NLP Analysis

This endpoint provides natural language processing (NLP) analysis on the uploaded text data, covering named entity recognition, text similarity, language detection, text classification, sentiment analysis, keyword extraction, topic modeling, and text summarization.

Endpoint: `POST /nlp-analysis`

Request Parameters

File Upload

file (required): The file containing the text data to be analyzed. Supported formats include CSV.
text_column (required): The name of the column containing the text data.
analysis_type (optional): The specific type of analysis to perform (ner, similarity, language, classification, sentiment, keywords, topics, summary).
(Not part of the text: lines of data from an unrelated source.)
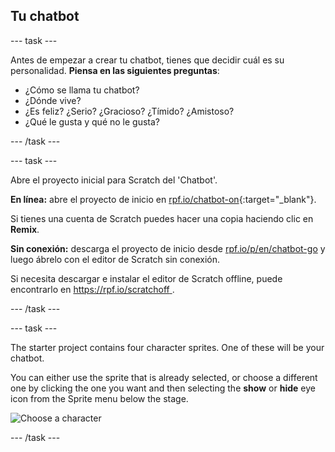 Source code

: ## Tu chatbot

\--- task \---

Antes de empezar a crear tu chatbot, tienes que decidir cuál es su personalidad. **Piensa en las siguientes preguntas**:

+ ¿Cómo se llama tu chatbot?
+ ¿Dónde vive?
+ ¿Es feliz? ¿Serio? ¿Gracioso? ¿Tímido? ¿Amistoso?
+ ¿Qué le gusta y qué no le gusta?

\--- /task \---

\--- task \---

Abre el proyecto inicial para Scratch del 'Chatbot'.

**En línea:** abre el proyecto de inicio en [rpf.io/chatbot-on](http://rpf.io/chatbot-on){:target="_blank"}.

Si tienes una cuenta de Scratch puedes hacer una copia haciendo clic en **Remix**.

**Sin conexión:** descarga el proyecto de inicio desde [rpf.io/p/en/chatbot-go](http://rpf.io/p/en/chatbot-go) y luego ábrelo con el editor de Scratch sin conexión.

Si necesita descargar e instalar el editor de Scratch offline, puede encontrarlo en [ https://rpf.io/scratchoff ](rpf.io/scratchoff).

\--- /task \---

\--- task \---

The starter project contains four character sprites. One of these will be your chatbot.

You can either use the sprite that is already selected, or choose a different one by clicking the one you want and then selecting the **show** or **hide** eye icon from the Sprite menu below the stage.

![Choose a character](images/chatbot-characters.png)

\--- /task \---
If omitted, all analyses will be performed.
num_keywords (optional, default=5): The number of keywords to extract during keyword extraction.
num_topics (optional, default=3): The number of topics for topic modeling.
summary_length (optional, default=3): The number of sentences in the text summary.

Example Request

curl -X POST "http://localhost:8000/nlp-analysis" \
-F "file=@data.csv" \
-F "text_column=review" \
-F "analysis_type=sentiment"

Analysis Components

Named Entity Recognition (NER): Identifies entities like organizations, people, locations, dates, and products.
Text Similarity: Calculates cosine similarity between text samples.
Language Detection: Detects the language of the text data.
Text Classification: Classifies text as positive, negative, or neutral based on sentiment scores.
Sentiment Analysis: Uses VADER to analyze sentiment scores (positive, negative, neutral, compound).
Keyword Extraction: Extracts keywords based on term frequency.
Topic Modeling (LDA): Discovers topics and related keywords from the text.
Text Summarization: Generates a brief extractive summary of the text data.

Example Response

{
  "results": {
    "ner": {
      "ORG": ["Google"],
      "PERSON": ["John"],
      "GPE": ["France"],
      "DATE": ["2023"],
      "PRODUCT": ["iPhone"]
    },
    "similarity": [[1.0, 0.5], [0.5, 1.0]],
    "language": ["en", "fr"],
    "classification": ["positive", "negative"],
    "sentiment": [
      {"neg": 0.1, "neu": 0.7, "pos": 0.2, "compound": 0.25},
      {"neg": 0.4, "neu": 0.5, "pos": 0.1, "compound": -0.4}
    ],
    "keywords": ["product", "quality", "service"],
    "topics": [
      {"topic": 1, "keywords": ["product", "service", "quality"]},
      {"topic": 2, "keywords": ["price", "value", "cost"]}
    ],
    "summary": "The product quality is excellent, but the price is high."
  }
}